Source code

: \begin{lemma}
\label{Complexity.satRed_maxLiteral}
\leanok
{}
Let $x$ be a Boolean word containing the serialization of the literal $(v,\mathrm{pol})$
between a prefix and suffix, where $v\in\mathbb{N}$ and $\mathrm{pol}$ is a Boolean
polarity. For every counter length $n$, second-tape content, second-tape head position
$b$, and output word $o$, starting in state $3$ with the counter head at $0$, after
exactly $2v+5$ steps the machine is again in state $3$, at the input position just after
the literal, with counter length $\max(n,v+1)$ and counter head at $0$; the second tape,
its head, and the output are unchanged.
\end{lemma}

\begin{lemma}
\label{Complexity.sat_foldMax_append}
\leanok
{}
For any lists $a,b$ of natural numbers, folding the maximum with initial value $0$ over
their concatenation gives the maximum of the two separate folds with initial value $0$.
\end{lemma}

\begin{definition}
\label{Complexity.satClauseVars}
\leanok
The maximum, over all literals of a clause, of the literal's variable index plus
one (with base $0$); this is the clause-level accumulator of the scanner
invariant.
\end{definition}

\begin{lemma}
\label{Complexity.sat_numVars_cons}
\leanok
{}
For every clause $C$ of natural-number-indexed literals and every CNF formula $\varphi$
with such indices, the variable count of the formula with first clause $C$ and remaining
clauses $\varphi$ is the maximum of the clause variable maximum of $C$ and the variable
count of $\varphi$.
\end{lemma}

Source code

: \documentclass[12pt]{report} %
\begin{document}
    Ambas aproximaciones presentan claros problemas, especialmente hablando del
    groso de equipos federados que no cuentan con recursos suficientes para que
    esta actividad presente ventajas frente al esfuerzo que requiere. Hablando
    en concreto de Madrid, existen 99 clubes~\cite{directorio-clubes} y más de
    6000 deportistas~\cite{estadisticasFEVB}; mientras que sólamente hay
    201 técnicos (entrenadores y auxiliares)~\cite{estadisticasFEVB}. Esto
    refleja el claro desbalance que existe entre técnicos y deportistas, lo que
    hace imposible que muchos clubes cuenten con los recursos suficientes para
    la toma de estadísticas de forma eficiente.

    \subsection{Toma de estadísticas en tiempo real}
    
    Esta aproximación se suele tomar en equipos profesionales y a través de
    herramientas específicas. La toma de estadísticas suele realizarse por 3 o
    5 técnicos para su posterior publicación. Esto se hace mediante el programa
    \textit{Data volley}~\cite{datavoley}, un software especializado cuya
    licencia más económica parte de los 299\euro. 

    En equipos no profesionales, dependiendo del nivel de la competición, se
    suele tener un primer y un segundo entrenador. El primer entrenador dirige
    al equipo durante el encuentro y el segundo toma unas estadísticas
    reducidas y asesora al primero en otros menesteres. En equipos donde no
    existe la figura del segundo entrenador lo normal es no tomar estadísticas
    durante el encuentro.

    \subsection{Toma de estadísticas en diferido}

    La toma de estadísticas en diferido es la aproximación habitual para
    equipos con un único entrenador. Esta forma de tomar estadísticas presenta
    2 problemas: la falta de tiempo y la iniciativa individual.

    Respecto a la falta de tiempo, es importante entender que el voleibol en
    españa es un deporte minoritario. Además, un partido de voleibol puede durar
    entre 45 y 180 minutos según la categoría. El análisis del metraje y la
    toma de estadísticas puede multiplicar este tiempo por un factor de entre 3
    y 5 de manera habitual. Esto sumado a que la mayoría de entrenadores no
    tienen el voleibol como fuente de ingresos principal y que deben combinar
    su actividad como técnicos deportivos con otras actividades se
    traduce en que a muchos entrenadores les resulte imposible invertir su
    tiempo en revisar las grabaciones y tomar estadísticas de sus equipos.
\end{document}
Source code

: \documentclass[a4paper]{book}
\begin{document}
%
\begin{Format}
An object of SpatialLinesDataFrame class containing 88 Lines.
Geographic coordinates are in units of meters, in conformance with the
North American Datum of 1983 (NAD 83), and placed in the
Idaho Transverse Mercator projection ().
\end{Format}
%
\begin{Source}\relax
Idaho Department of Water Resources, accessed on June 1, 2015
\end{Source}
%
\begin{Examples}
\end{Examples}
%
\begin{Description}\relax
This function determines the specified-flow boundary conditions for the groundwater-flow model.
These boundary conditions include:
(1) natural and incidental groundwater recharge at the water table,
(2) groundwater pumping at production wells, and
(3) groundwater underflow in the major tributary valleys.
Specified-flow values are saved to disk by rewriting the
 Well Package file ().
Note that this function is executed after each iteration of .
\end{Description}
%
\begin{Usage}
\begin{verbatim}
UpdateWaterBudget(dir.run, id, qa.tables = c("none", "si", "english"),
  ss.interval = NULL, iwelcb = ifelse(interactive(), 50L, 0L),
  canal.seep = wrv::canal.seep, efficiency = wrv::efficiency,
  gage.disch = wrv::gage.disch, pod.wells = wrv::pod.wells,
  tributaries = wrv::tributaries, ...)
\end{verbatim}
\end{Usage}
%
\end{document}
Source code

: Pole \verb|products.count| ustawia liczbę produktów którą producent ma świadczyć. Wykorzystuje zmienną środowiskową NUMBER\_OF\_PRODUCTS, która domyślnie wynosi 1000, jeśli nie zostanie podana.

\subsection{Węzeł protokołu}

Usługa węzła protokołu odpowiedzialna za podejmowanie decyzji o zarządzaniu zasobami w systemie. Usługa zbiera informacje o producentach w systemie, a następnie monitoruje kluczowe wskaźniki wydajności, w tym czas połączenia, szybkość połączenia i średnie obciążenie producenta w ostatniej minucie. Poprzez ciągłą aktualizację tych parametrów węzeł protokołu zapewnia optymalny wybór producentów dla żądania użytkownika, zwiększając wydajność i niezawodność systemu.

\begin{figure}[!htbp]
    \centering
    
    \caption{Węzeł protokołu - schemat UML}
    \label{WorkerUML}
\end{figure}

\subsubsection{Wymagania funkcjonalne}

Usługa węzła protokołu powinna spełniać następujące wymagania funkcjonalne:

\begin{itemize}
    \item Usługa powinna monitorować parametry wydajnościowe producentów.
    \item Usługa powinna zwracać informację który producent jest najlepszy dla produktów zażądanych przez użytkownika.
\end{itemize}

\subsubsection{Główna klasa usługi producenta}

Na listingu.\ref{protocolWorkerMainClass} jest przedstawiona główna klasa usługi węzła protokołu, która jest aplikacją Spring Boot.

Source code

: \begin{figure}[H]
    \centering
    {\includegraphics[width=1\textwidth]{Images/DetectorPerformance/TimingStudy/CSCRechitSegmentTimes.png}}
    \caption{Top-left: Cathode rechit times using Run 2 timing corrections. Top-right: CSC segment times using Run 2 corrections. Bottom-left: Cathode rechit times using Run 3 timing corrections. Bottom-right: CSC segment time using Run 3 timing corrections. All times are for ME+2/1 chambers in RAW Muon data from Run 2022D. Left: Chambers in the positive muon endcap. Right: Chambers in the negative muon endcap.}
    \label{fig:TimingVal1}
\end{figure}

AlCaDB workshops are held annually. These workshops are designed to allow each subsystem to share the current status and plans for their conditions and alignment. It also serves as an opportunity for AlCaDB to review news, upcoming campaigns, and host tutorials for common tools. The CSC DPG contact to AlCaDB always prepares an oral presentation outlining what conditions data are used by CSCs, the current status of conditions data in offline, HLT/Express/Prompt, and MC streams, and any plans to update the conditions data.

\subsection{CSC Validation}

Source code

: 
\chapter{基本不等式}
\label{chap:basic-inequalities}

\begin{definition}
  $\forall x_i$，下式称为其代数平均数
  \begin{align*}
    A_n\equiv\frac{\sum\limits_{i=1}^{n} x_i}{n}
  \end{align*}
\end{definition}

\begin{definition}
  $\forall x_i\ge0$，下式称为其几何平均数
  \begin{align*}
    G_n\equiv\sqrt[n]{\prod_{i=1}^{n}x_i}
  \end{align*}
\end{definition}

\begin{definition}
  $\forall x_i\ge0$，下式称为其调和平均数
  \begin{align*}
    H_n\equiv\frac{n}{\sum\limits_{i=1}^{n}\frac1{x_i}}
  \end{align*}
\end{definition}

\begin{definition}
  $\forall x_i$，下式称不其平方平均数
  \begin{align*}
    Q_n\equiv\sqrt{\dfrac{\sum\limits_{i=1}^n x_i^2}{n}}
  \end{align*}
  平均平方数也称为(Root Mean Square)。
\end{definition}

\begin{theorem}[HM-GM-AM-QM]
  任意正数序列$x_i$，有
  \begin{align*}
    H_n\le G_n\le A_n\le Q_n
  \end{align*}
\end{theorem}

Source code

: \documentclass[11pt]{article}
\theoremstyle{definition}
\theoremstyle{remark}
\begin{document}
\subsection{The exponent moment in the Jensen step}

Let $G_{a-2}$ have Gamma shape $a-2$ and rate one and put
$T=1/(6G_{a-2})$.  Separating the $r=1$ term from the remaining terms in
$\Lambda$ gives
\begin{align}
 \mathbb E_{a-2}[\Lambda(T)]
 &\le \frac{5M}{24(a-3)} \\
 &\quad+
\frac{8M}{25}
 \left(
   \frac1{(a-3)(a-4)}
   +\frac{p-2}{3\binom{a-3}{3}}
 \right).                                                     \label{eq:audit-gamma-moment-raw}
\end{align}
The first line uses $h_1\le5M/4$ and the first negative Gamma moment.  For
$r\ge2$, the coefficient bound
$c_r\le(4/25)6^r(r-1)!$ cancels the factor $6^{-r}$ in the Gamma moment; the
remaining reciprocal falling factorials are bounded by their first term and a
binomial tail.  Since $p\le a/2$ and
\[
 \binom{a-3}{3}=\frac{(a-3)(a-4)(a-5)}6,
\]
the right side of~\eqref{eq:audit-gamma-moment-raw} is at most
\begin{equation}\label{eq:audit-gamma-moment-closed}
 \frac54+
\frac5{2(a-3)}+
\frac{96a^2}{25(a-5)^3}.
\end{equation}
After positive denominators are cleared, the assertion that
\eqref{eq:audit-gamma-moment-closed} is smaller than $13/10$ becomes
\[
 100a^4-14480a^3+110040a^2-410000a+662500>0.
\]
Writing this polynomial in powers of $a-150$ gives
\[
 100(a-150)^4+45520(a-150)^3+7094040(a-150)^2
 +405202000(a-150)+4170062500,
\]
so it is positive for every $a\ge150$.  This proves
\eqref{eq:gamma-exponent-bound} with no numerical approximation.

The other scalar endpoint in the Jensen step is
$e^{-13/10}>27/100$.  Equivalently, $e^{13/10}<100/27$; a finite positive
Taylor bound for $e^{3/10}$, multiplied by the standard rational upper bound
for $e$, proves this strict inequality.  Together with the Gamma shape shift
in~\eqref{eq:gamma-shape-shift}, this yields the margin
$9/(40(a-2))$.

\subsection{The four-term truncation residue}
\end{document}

* [WHAT YOU WILL DO]: Please copy out each line of the data in which the word "containing" occurs.

* [WRITTEN ANSWER]:
Let $x$ be a Boolean word containing the serialization of the literal $(v,\mathrm{pol})$
An object of SpatialLinesDataFrame class containing 88 Lines.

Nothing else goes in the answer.